Example: ARV $250,000. Multiply by 70% = $175,000. Subtract $40,000 rehab budget = maximum offer of $135,000. Any offer above $135,000 on this property, at these rehab costs, does not pass the 70% rule.

Why 70%? The remaining 30% of ARV is not profit. It covers selling costs (typically 6-8% of sale price for agent commissions and closing costs), holding costs during the rehab and sales period (2-4% of purchase price), and your target profit margin (10-20% of ARV). A deal at exactly 70% with perfect execution is a thin deal. Strong flips buy well below 70%.

The 70% rule is a filter, not a guarantee. Any deal that passes it still needs a full financial analysis before you make an offer.


Step 2: Find the Right Property

The best flips come from motivated sellers with distressed properties in desirable resale markets. The harder part is finding them before someone else does.

Primary sourcing channels: Direct mail campaigns to absentee owners or tax-delinquent properties, cold calling lists of distressed homeowners, driving for dollars (identifying properties showing physical distress in target neighborhoods), foreclosure and bank-owned listings, and wholesalers who control contracts on off-market deals.

What you are looking for: A property priced 20-35% below its post-renovation value, in a neighborhood with active buyer demand and recent comparable sales. Cosmetic issues (dated finishes, poor landscaping, deferred maintenance) are ideal. Structural issues (foundation problems, severe roof damage, mold, major plumbing failures) require expert assessment before any offer, as costs are hard to estimate and often expand during demo.

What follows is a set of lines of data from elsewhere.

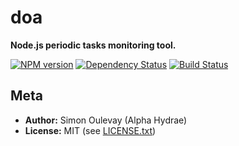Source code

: # doa

**Node.js periodic tasks monitoring tool.**

[![NPM version](https://badge.fury.io/js/doa.svg)](http://badge.fury.io/js/doa)
[![Dependency Status](https://gemnasium.com/AlphaHydrae/doa.svg)](https://gemnasium.com/AlphaHydrae/doa)
[![Build Status](https://travis-ci.org/AlphaHydrae/doa.svg?branch=master)](https://travis-ci.org/AlphaHydrae/doa)

## Meta

* **Author:** Simon Oulevay (Alpha Hydrae)
* **License:** MIT (see [LICENSE.txt](https://raw.github.com/AlphaHydrae/doa/master/LICENSE.txt))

Red flags that kill margins: Foundation movement, active mold in unconditioned spaces, knob-and-tube wiring in a jurisdiction requiring full replacement, and properties in zip codes with thin comparable sale activity. If you cannot find three to five closed comps within a half mile in the past 90 days, pricing ARV becomes speculative.


Step 3: Calculate Your ARV

ARV is the number that determines whether a flip works. Every other number is downstream of it.

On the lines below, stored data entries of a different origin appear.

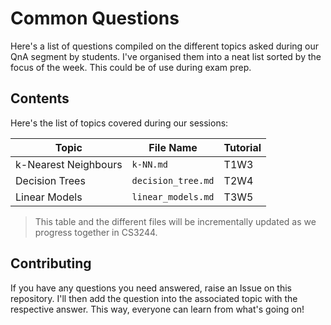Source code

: # Common Questions
Here's a list of questions compiled on the different topics asked during our QnA segment by students. I've organised them into a neat list sorted by the focus of the week. This could be of use during exam prep.

## Contents
Here's the list of topics covered during our sessions:

| **Topic**            | **File Name**      | **Tutorial** |
|----------------------|--------------------|--------------|
| k-Nearest Neighbours | `k-NN.md`          | T1W3         |
| Decision Trees       | `decision_tree.md` | T2W4         |
| Linear Models        | `linear_models.md` | T3W5         |

> This table and the different files will be incrementally updated as we progress together in CS3244. 

## Contributing
If you have any questions you need answered, raise an Issue on this repository. I'll then add the question into the associated topic with the respective answer. This way, everyone can learn from what's going on!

ARV (After Repair Value) is the price the property will sell for in fully renovated, retail-ready condition. It is not the current listing price, not the assessed value, and not what you paid. It is what a retail buyer will pay in the open market after all work is complete.

How to calculate it: Pull three to five comparable closed sales within half a mile of the target property, sold in the past 90 days, with similar square footage (within 10-15%), bed and bath count, and condition. Adjust for meaningful differences: a comparable with a finished basement adds value; a comparable on a busier road discounts it.

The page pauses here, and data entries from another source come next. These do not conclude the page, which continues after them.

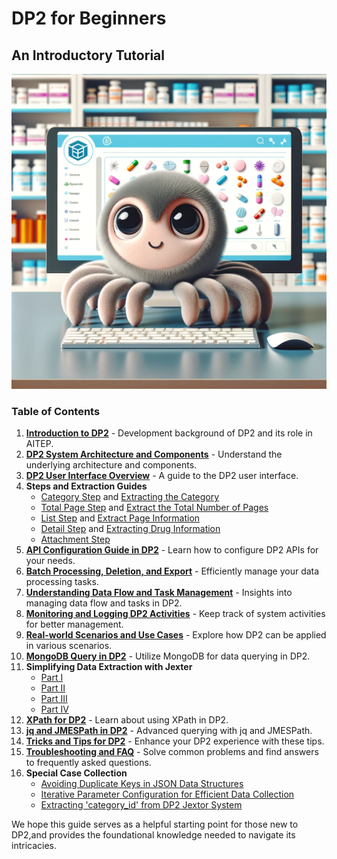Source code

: # DP2 for Beginners
 ## An Introductory Tutorial

![DP2 LOGO](image/image2.png)





### Table of Contents

1. [**Introduction to DP2**](Introduction%20to%20DP2.md) - Development background of DP2 and its role in AITEP.
2. [**DP2 System Architecture and Components**](DP2%20System%20Architecture%20and%20Component.md) - Understand the underlying architecture and components.
3. [**DP2 User Interface Overview**](DP2%20User%20Interface%20Overview.md) - A guide to the DP2 user interface.
4. **Steps and Extraction Guides**
   - [Category Step](Study：catogery_step.md) and [Extracting the Category](Jexter%20Configuration：Extracting%20the%20Category%20in%20'category_step'.md)
   - [Total Page Step](Study：totalpage_step.md) and [Extract the Total Number of Pages](Jexter%20Configuration：Extract%20the%20Total%20Number%20of%20Pages%20in%20`totalpage_step`.md)
   - [List Step](Study：list_step.md) and [Extract Page Information](Jexter%20Configuration：Extract%20Page%20Information%20in%20the%20list_step%20.md)
   - [Detail Step](Study：detail_step.md) and [Extracting Drug Information](Jexter%20Configuration：Extracting%20Drug%20Information%20in%20'detail_step'.md)
   - [Attachment Step](Study：%20attachment_step.md)
5. [**API Configuration Guide in DP2**](API%20Configuration%20Guide%20in%20DP2.md) - Learn how to configure DP2 APIs for your needs.
6. [**Batch Processing, Deletion, and Export**](Batch%20Processing%2C%20Deletion%2C%20and%20Export%20.md) - Efficiently manage your data processing tasks.
7.  [**Understanding Data Flow and Task Management**](Understanding%20Data%20Flow%20and%20Task%20Management.md) - Insights into managing data flow and tasks in DP2.
8. [**Monitoring and Logging DP2 Activities**](Monitoring%20and%20Logging%20DP2%20Activit.md) - Keep track of system activities for better management.
9. [**Real-world Scenarios and Use Cases**](Real-world%20Scenarios%20and%20Use%20Cases.md) - Explore how DP2 can be applied in various scenarios.
10. [**MongoDB Query in DP2**](MongoDB%20Query%20%20in%20DP2.md) - Utilize MongoDB for data querying in DP2.
11. **Simplifying Data Extraction with Jexter**
    - [Part I](https://github.com/HzaCode/DP2-for-Beginners/blob/main/Simplifying%20Data%20Extraction%20with%20Jexter%20Ⅰ.md)
    - [Part II](https://github.com/HzaCode/DP2-for-Beginners/blob/main/Simplifying%20Data%20Extraction%20with%20Jexter%20II.md)
    - [Part III](https://github.com/HzaCode/DP2-for-Beginners/blob/main/Simplifying%20Data%20Extraction%20with%20Jexter%20III.md)
    - [Part IV](https://github.com/HzaCode/DP2-for-Beginners/blob/main/Simplifying%20Data%20Extraction%20with%20Jexter%20IV.md)
13. [**XPath for DP2**](XPath%20for%20DP2.md) - Learn about using XPath in DP2.
14. [**jq and JMESPath in DP2**](jq%20and%20JMESPath%20in%20DP2.md) - Advanced querying with jq and JMESPath.
15. [**Tricks and Tips for DP2**](Tricks%20and%20Tips%20for%20DP2.md) - Enhance your DP2 experience with these tips.
16. [**Troubleshooting and FAQ**](Troubleshooting%20and%20Frequently%20Asked%20Questions%20(FAQ)%20in%20DP2.md) - Solve common problems and find answers to frequently asked questions.
17. **Special Case Collection**
    - [Avoiding Duplicate Keys in JSON Data Structures](Special%20Case%20Collection/Special%20Case:%20Avoiding%20Duplicate%20Keys%20in%20JSON%20Data%20Structures.md)
    - [Iterative Parameter Configuration for Efficient Data Collection](Special%20Case%20Collection/Special%20Case:%20Iterative%20Parameter%20Configuration%20for%20Efficient%20Data%20Collection.md)
    - [Extracting 'category_id' from DP2 Jextor System](Special%20Case%20Collection/Special%20Case：%20Extracting%20'category_id'%20from%20DP2%20Jextor%20System.md)


We hope this guide serves as a helpful starting point for those new to DP2,and provides the foundational knowledge needed to navigate its intricacies.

Real estate agents run this analysis daily. Alternatively, ProPilot auto-generates comparable sales for any target property using the same MLS data your agent would pull. You enter the address and get a comp set in seconds rather than spending 30 to 45 minutes cross-referencing Zillow and county records manually. When you are running preliminary analysis on 20 to 30 properties a week, that speed matters.

Try ProPilot free for 7 days.

Where beginners go wrong: Using active listings (not closed sales) as comps. Using comps from outside the immediate neighborhood. Ignoring condition adjustments. All three inflate ARV and make a marginal deal look viable on paper.


Step 4: Build Your Rehab Budget

Underestimating rehab is the most common reason profitable flips turn into break-even or losing deals.

Break the property into major systems and estimate each separately: kitchen, bathrooms, flooring, paint (interior and exterior), HVAC, roof, electrical panel, plumbing, windows, and landscaping. For each system, get two to three contractor bids. Never use a single bid as your budget baseline.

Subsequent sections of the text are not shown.